No Matter Who Was In Charge, Just Blame The Fed
by Bob McTeer
November 21, 2014
When I was SVP in charge of the Richmond Fed’s Baltimore branch and attended Maryland Bankers Association events, I always cringed when I was introduced, along with the state banking commissioner, as a banking regulator. She was, but I wasn’t. Our examination department was housed in the home office in Richmond and the branches were not involved. I thought of myself as an economist, not a regulator. Maybe my cringe reflected some degree of “regulatory capture.”
What reminded me of this was the recent attention paid to the regulatory/supervisory role of the Fed, especially the New York Fed. The New York Fed has been blamed for failure in assignments it never received.
Here is the convoluted regulatory structure prior to the financial crisis: All national banks were supervised (examined) by the Controller of the Currency. State chartered banks were examined by state banking departments if the bank had not joined the Federal Reserve System and by the Fed if they had joined. Therefore, most of the banks examined by the Fed were smaller state-chartered banks, none of which were on Wall Street. The Fed had a smaller number of banks under it’s jurisdiction than either the Comptroller of the Currency or the FDIC.
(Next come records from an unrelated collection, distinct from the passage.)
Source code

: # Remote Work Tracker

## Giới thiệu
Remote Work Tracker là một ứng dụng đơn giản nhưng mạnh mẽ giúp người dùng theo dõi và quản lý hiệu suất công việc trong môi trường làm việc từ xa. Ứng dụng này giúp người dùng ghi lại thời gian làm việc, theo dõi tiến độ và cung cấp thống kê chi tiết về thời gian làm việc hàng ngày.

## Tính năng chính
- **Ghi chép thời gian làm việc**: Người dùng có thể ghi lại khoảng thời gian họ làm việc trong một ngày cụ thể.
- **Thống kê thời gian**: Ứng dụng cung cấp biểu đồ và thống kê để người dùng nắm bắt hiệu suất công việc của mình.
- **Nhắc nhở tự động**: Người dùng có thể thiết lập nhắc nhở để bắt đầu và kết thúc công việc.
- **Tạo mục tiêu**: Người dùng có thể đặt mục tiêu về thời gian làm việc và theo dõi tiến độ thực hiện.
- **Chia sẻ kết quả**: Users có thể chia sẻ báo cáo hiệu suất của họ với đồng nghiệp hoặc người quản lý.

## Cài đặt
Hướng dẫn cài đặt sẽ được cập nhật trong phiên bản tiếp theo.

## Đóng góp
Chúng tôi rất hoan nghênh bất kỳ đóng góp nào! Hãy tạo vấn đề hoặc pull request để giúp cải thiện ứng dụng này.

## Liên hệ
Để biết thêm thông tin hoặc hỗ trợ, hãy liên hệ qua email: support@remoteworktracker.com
In addition to state chartered banks, the Fed was assigned responsibility for bank holding companies, which included Citibank and J.P. Morgan/Chase, which were on Wall Street. We are talking about commercial banks here, not investment banks like Lehman Brothers, Bear Sterns, Morgan Stanley and Goldman Sachs. These investment banks were under the jurisdiction of the SEC. At the height of the financial crisis, Goldman Sachs and Morgan Stanley applied to the Fed to form a bank holding company so they could access the Fed’s discount window. So, subsequent to the crisis they have been under the Fed’s jurisdiction, but not before.
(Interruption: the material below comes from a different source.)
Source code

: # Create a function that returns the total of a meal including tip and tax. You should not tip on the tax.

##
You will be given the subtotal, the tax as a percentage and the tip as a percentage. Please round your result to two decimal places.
My simple point here is to remind us that the primary regulator of most large commercial banks was and continues to be the Comptroller of the Currency and the primary regulator of the investment banks before the crisis was the Securities and Exchange Commission. Yet, I’ve heard very little criticism of them; only the Fed is in the cross-hairs. That’s probably an unintended compliment for the Fed since people seem to think it is in charge of everything and responsible for everything.
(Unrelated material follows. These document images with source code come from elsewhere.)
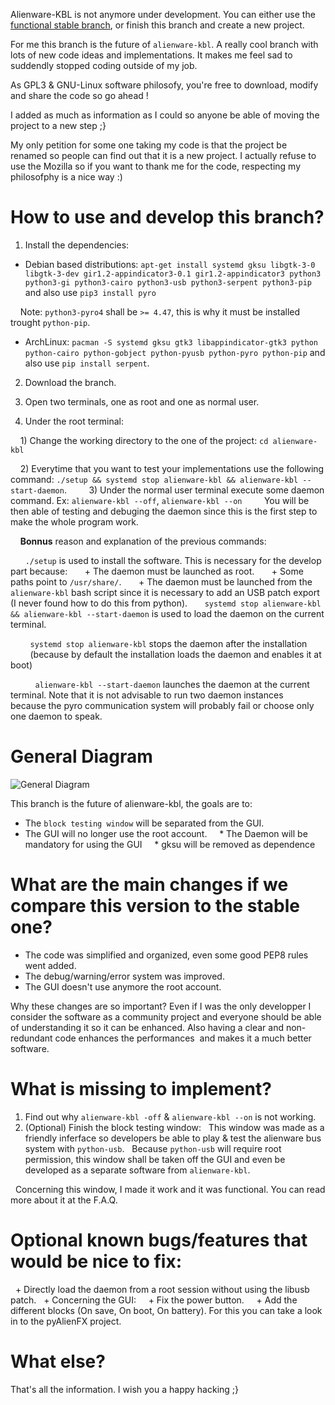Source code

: Alienware-KBL is not anymore under development. You can either use the [functional stable branch](https://github.com/rsm-gh/alienware-kbl/tree/stable), or finish this branch and create a new project.

For me this branch is the future of `alienware-kbl`. A really cool branch with lots of new code ideas and implementations.
It makes me feel sad to suddendly stopped coding outside of my job.

As GPL3 & GNU-Linux software philosofy, you're free to download, modify and share the code so go ahead !

I added as much as information as I could so anyone be able of moving the project to a new step ;}


My only petition for some one taking my code is that the project be renamed so people can find out that it is a new project.
I actually refuse to use the Mozilla so if you want to thank me for the code, respecting my philosofphy is a nice way :)


# How to use and develop this branch?


1. Install the dependencies:
* Debian based distributions: `apt-get install systemd gksu libgtk-3-0 libgtk-3-dev gir1.2-appindicator3-0.1 gir1.2-appindicator3 python3 python3-gi python3-cairo python3-usb python3-serpent python3-pip` and also use `pip3 install pyro`

    Note: `python3-pyro4` shall be `>= 4.47`, this is why it must be installed trought `python-pip`.

* ArchLinux: `pacman -S systemd gksu gtk3 libappindicator-gtk3 python python-cairo python-gobject python-pyusb python-pyro python-pip` and also use `pip install serpent`.

2. Download the branch.

3. Open two terminals, one as root and one as normal user.

4. Under the root terminal:

    1) Change the working directory to the one of the project: `cd alienware-kbl`

    2) Everytime that you want to test your implementations use the following command: `./setup && systemd stop alienware-kbl && alienware-kbl --start-daemon`.
   
    3) Under the normal user terminal execute some daemon command. Ex: `alienware-kbl --off`, `alienware-kbl --on`
   
    You will be then able of testing and debuging the daemon since this is the first step to make the whole program work.

    **Bonnus** reason and explanation of the previous commands:

      ` ./setup ` is used to install the software. This is necessary for the develop part because:
      + The daemon must be launched as root.
      + Some paths point to `/usr/share/`.
      + The daemon must be launched from the ` alienware-kbl ` bash script since it is necessary to add an USB patch export (I never found how to do this from python).
      ` systemd stop alienware-kbl && alienware-kbl --start-daemon ` is used to load the daemon on the current terminal.

        ` systemd stop alienware-kbl ` stops the daemon after the installation
        (because by default the installation loads the daemon and enables it at boot)

          ` alienware-kbl --start-daemon ` launches the daemon at the current terminal. Note that it is not advisable to run two daemon instances
          because the pyro communication system will probably fail or choose only one daemon to speak.


# General Diagram

![General Diagram](https://github.com/rsm-gh/alienware-kbl/blob/new-version/usr/share/doc/AlienwareKBL/Programming/general%20diagram.png)


This branch is the future of alienware-kbl, the goals are to:

+ The `block testing window` will be separated from the GUI.
+ The GUI will no longer use the root account.
    * The Daemon will be mandatory for using the GUI
    * gksu will be removed as dependence


# What are the main changes if we compare this version to the stable one?

+ The code was simplified and organized, even some good PEP8 rules went added.
+ The debug/warning/error system was improved.
+ The GUI doesn't use anymore the root account.

Why these changes are so important? Even if I was the only developper
I consider the software as a community project and everyone should be able of understanding it so it can be enhanced.
Also having a clear and non-redundant code enhances the performances  and makes it a much better software.

# What is missing to implement?

1) Find out why `alienware-kbl -off` & `alienware-kbl --on` is not working.
2) (Optional) Finish the block testing window:
  This window was made as a friendly inferface so developers be able to play & test the alienware bus system with `python-usb`.
  Because `python-usb` will require root permission, this window shall be taken off the GUI and even be developed as a separate software from `alienware-kbl`.

  Concerning this window, I made it work and it was functional. You can read more about it at the F.A.Q.

# Optional known bugs/features that would be nice to fix:

  + Directly load the daemon from a root session without using the libusb patch.
  + Concerning the GUI:
    + Fix the power button.
    + Add the different blocks (On save, On boot, On battery). For this you can take a look in to the pyAlienFX project.
  
# What else?

That's all the information. I wish you a happy hacking ;}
While I’m at it, I’d like to point out that the commercial banking system did not cause the financial crisis; they were major victims of the crisis. The crisis was caused by the mostly nonbank lenders making subprime loans they shouldn’t have made and by the mostly Wall Street investment banks that securitized and sold them to investors. Many of those investors were smaller commercial banks who bought them with the comfort that they were rated AAA. The exceptions were Citi and J.P. Morgan/Chase, which were commercial banks with investment banking business as well.
I know all this is convoluted. It’s easier to just blame the Fed.